Friday 1 May 2020

Brookings Institute Article on Regulating the Internet (with a nod to antitrust enforcement)


Tom Wheeler at the Brookings Institute has published an interesting article titled, “COVID-19 has Taught Us that the Internet is Critical and Needs Public Interest Oversight.”  Even before COVID-19, the regulation of internet platforms has been a very hot issue in the United States and in other countries.  For example, India recently announced a new regulator for Internet commerce.  In Mr. Wheeler’s article, he discusses why Internet regulation is different from Industrial Age type regulation and proposes four helpful suggestions for moving forward: 


First, do not pretend these challenges can be shoehorned into industrial era regulatory structures. . . .

Second, digital companies should have a seat at the table in the development of the rules rather than having them force-fed. . . . There should be a new federal agency that convenes, oversees, and approves a public-private process that establishes an agency-enforceable Digital Code.

Third, this new Digital Code is not a substitute for antitrust enforcement. The Digital Code is about the behavior of the companies in the services they offer to the public.
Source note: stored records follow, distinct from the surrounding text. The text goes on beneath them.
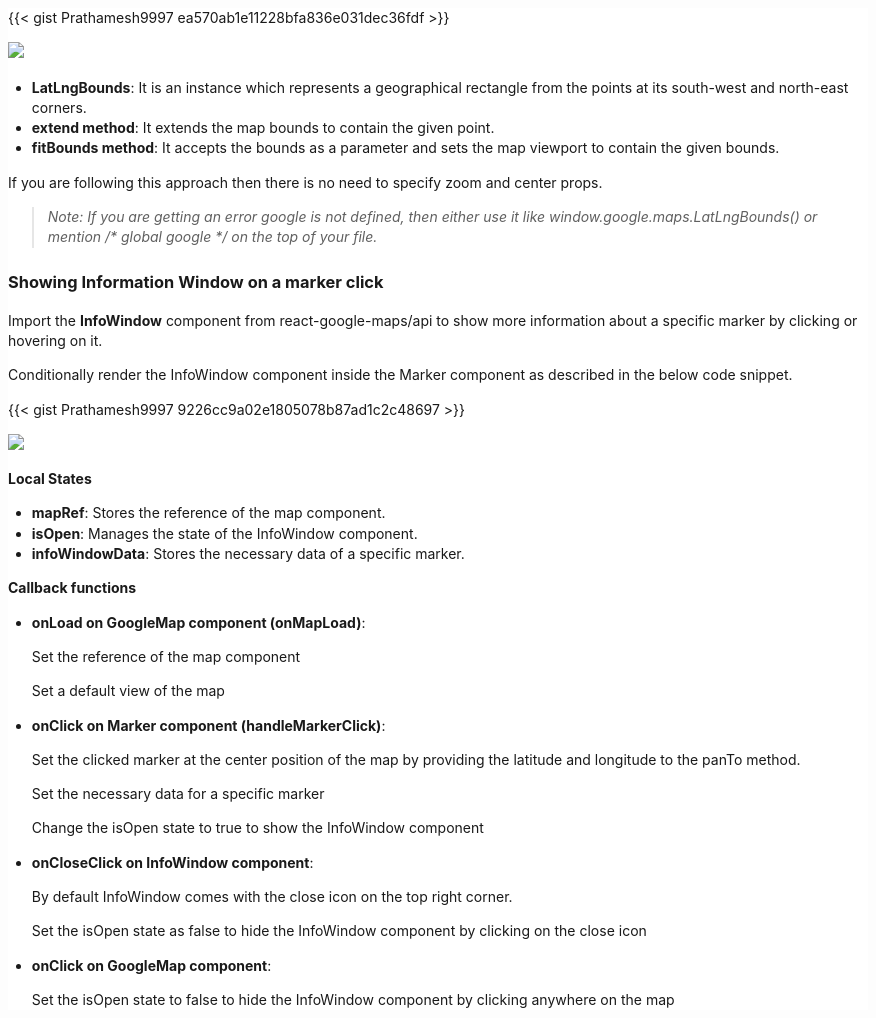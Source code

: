 {{< gist Prathamesh9997 ea570ab1e11228bfa836e031dec36fdf >}}

![](https://miro.medium.com/v2/resize:fit:828/format:webp/1*cB0gpVCAiaAIGW_kHkghiw.png)

* **LatLngBounds**: It is an instance which represents a geographical rectangle from the points at its south-west and north-east corners.
* **extend method**: It extends the map bounds to contain the given point.
* **fitBounds method**: It accepts the bounds as a parameter and sets the map viewport to contain the given bounds.

If you are following this approach then there is no need to specify zoom and center props.

> _Note: If you are getting an error google is not defined, then either use it like window.google.maps.LatLngBounds() or mention /* global google */ on the top of your file._

### Showing Information Window on a marker click

Import the **InfoWindow** component from react-google-maps/api to show more information about a specific marker by clicking or hovering on it.

Conditionally render the InfoWindow component inside the Marker component as described in the below code snippet.

{{< gist Prathamesh9997 9226cc9a02e1805078b87ad1c2c48697 >}}

![](https://miro.medium.com/v2/resize:fit:828/format:webp/1*BMHYnlwecCbzxvUkVNBeoA.png)

**Local States**

* **mapRef**: Stores the reference of the map component.
* **isOpen**: Manages the state of the InfoWindow component.
* **infoWindowData**: Stores the necessary data of a specific marker.


**Callback functions**

* **onLoad on GoogleMap component (onMapLoad)**:

    Set the reference of the map component
    
    Set a default view of the map

* **onClick on Marker component (handleMarkerClick)**:
    
    Set the clicked marker at the center position of the map by providing the latitude and longitude to the panTo method.

    Set the necessary data for a specific marker
    
    Change the isOpen state to true to show the InfoWindow component

* **onCloseClick on InfoWindow component**:

    By default InfoWindow comes with the close icon on the top right corner.
    
    Set the isOpen state as false to hide the InfoWindow component by clicking on the close icon

* **onClick on GoogleMap component**:
    
    Set the isOpen state to false to hide the InfoWindow component by clicking anywhere on the map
If a company behaves in an anticompetitive manner, including mergers, that should be the jurisdiction of antitrust enforcers and the Code should not include antitrust exemption.

Fourth, the regulatory oversight needs to be principles-based and agile. Industrial production was a rules-based linear process where each person on the shop floor followed rules for a specific task. Industrial regulation followed the same rigid pattern. In contrast, modern digital products are never finished (think how your smartphone is always updating its software). Digital products are constantly adapting to the changes in their environment. This agile development needs to find its equivalent in agile regulation. Heavy-handed industrial “do this or else” needs to give way to “this is how technology is changing and business practices must evolve as well.”